Where Are the Holes?

Web services are a broad architectural technology that is built on other point technologies such as SOAP. In turn, SOAP is based on XML and HTTP, and uses networks (including the Internet) for communications. In order to understand quality of service for Web services, we must first understand the inherent limitations and bottlenecks of the underlying technologies and transport systems. Once we have a full grasp of these holes, we will be in a position to craft a Web services architecture that supports QoS.


SOAP messages are encoded in XML. Various aspects of Web services QoS are affected by XML because:

  • XML representations of data result in significantly larger documents than their binary counterparts.

  • Instantiating an XML parser takes time and increases the memory footprint, especially as these parsers grow increasingly bloated trying to support newer XML features.

  • Parsing XML information from within a SOAP envelope is expensive, with respect to processor time and power consumption.

  • SOAP data typing information results in larger XML documents.

  • Generating XML from the application or service's native data representation adds further overhead in processor time and power consumption.

Given that XML is a human-readable and self-describing language for representing information, it incurs much overhead. In the next section, we see that HTTP also adds to the overall overhead and is another source of "holes" for QoS.


HTTP is the most prevalent transport for SOAP. HTTP is a lightweight, stateless protocol for distributed communications. HTTP was chosen because of its near ubiquitous status achieved as the protocol for the World Wide Web. Moreover, SOAP based on HTTP allows Web service messages to traverse enterprise firewalls easily, as many firewalls are already configured to allow HTTP traffic. As such, HTTP is a good choice since it supports near ubiquitous communications, and works with existing enterprise IT configurations.

Communication Networks

As we have already seen, SOAP messages are relatively large, with the actual payload representing just a fraction of the entire message. These weighty messages must traverse communication networks between the client application to the actual Web service and then back again to the client application for each Web service invocations.

Some of these networks will be internal private networks, while others will be public shared networks, such as the Internet. In many cases, the messages will travel over a combination of private and public networks traveling some parts of its path on a private network and other parts on a public network. No matter what the type of network used, as Web services are used more often and the number of SOAP requests and responses mount, the communications network will be a significant source of latency.

The latency will not simply increase linearly with the increase in network traffic. When the demands placed on the network surpass its bandwidth, packets can simply be dropped. The sender of the packet will resend the packet only after a specified time-out period. For a successful Web service invocation, messages must be transmitted both for the request as well as for the response. So the percentage increase in network traffic that causes a packet to be dropped can result in a many times larger increase in application latency.
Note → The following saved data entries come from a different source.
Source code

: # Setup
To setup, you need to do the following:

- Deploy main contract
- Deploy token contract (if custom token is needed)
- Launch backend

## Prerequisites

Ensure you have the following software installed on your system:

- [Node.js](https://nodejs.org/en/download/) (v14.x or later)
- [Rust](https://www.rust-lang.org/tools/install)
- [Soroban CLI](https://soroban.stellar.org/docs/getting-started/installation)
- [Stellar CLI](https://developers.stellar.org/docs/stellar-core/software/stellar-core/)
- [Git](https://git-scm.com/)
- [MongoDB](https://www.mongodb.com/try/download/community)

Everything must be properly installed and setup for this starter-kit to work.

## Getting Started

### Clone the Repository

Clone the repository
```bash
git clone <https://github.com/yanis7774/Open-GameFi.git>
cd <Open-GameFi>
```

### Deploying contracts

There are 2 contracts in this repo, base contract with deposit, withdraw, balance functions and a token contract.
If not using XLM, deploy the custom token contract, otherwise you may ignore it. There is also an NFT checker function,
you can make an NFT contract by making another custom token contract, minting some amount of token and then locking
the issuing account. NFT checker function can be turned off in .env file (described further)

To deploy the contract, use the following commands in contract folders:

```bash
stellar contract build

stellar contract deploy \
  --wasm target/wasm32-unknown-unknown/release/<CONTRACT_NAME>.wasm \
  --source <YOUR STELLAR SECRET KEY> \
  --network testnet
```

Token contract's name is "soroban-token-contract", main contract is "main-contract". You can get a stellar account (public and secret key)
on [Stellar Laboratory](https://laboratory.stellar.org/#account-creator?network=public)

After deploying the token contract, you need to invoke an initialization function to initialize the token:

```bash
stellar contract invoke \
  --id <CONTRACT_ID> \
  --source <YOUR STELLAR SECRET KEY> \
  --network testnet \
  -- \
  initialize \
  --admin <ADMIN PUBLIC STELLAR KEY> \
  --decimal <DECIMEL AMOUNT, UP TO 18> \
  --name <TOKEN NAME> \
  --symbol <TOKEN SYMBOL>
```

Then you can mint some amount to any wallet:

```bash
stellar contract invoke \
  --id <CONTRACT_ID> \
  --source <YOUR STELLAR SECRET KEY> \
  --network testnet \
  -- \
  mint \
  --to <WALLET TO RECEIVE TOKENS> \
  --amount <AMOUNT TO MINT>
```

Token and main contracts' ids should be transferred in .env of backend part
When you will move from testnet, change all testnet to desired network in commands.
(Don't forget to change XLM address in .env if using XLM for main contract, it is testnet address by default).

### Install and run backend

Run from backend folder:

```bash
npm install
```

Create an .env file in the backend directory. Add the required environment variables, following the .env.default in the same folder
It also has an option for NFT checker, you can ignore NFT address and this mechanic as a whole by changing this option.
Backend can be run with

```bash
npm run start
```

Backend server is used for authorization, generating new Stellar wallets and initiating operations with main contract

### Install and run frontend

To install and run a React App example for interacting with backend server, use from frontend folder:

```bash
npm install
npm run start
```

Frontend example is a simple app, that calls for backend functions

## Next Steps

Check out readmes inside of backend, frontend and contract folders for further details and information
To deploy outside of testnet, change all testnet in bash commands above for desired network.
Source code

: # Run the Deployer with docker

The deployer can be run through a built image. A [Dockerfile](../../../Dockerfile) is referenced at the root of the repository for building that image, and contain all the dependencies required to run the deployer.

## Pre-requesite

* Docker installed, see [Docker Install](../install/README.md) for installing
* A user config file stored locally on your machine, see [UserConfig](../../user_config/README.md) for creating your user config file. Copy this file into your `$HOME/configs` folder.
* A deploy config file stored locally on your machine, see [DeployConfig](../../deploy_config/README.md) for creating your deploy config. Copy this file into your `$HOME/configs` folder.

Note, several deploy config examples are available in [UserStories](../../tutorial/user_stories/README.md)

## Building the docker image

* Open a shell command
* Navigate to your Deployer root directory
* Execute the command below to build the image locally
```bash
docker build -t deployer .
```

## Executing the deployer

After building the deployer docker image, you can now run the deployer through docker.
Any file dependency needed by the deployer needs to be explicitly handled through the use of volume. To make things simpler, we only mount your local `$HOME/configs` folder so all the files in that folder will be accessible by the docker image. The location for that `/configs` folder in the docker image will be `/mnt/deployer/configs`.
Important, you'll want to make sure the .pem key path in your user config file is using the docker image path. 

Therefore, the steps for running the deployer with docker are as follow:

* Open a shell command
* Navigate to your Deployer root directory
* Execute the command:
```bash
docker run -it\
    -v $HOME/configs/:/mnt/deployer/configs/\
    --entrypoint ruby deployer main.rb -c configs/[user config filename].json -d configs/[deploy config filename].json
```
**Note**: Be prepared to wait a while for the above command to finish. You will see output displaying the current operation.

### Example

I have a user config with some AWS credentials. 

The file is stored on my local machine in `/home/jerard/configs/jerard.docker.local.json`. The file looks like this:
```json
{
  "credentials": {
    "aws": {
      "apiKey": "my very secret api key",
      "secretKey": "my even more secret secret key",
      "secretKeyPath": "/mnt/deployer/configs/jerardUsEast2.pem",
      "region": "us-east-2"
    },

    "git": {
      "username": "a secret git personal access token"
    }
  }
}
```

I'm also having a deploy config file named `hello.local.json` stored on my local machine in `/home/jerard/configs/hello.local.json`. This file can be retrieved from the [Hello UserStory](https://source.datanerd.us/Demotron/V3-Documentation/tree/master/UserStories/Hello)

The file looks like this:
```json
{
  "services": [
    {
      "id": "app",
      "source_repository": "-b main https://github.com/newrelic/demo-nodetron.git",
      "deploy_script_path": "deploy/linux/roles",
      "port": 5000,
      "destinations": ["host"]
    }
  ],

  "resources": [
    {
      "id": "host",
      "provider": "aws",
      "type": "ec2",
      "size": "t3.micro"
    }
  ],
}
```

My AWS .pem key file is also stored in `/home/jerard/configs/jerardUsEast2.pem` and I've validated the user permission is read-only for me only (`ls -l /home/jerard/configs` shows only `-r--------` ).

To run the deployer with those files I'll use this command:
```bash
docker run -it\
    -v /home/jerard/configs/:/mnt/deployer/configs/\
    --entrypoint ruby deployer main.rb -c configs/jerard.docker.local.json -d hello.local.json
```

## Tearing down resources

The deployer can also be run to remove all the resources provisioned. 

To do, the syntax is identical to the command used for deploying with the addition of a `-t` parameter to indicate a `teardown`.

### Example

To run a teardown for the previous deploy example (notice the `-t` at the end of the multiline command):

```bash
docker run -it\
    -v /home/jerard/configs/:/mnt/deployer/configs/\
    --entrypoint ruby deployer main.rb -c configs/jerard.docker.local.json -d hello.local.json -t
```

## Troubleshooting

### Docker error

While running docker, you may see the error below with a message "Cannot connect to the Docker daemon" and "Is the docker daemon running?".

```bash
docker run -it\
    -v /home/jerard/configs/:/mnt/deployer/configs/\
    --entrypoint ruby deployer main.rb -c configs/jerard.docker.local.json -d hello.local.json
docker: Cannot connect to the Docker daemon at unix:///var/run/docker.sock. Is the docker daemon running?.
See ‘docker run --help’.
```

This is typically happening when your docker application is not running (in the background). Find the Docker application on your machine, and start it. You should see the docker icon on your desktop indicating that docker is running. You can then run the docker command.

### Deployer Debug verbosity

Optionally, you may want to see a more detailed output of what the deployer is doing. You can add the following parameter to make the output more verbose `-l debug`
Server-Side Infrastructure

Web services do not exist within a vacuum. Instead, they must live in harmony with existing server-side and back-office infrastructure such as Web servers, application servers, databases, as well as legacy systems. Since many initial Web services are simply existing applications, including legacy and mainframe applications, which have been "wrapped" as Web services, server-side infrastructure also has a profound impact on the performance of Web services.

A typical Java 2 Enterprise Edition (J2EE) server-side infrastructure (together with the corresponding client side) is depicted in Figure 9-2.

Figure 9-2. Web services exist within and alongside server-side infrastructure.


How this server-side infrastructure may potentially impact a service's QoS measure must be taken into account.

  • Web servers: Are usually the front end of a n-tier architecture for distributed computing. Web servers accept incoming requests and route the requests to the appropriate application server based on load balancing and other techniques. As the front door access to a Web service, the performance, availability, reliability, and other QoS measures of the Web server itself will place a limit on the QoS measures of the Web service. For example, a Web server with high latency (response time) or low reliability will place a lower bound on the overall QoS measure of the actual Web service.

  • Application servers: Implement "containers" that host various components of the business logic of an application. For a Java 2 Enterprise Edition (J2EE) application server, these include containers for Enterprise Java Beans (EJBs) and Servlets. The implementation of the application server determines its own QoS measures and, in turn, limits the QoS of the actual Web service.

  • Databases: Many classes of applications access information stored in enterprise databases. The mechanisms by which these accesses are made as well as the performance of the database itself will also affect the QoS measures of the actual Web service.

As we have seen, a variety of systems and technologies contribute to the overall quality of a Web service. In the next section, we look at how to address some of these issues and best practices for doing so.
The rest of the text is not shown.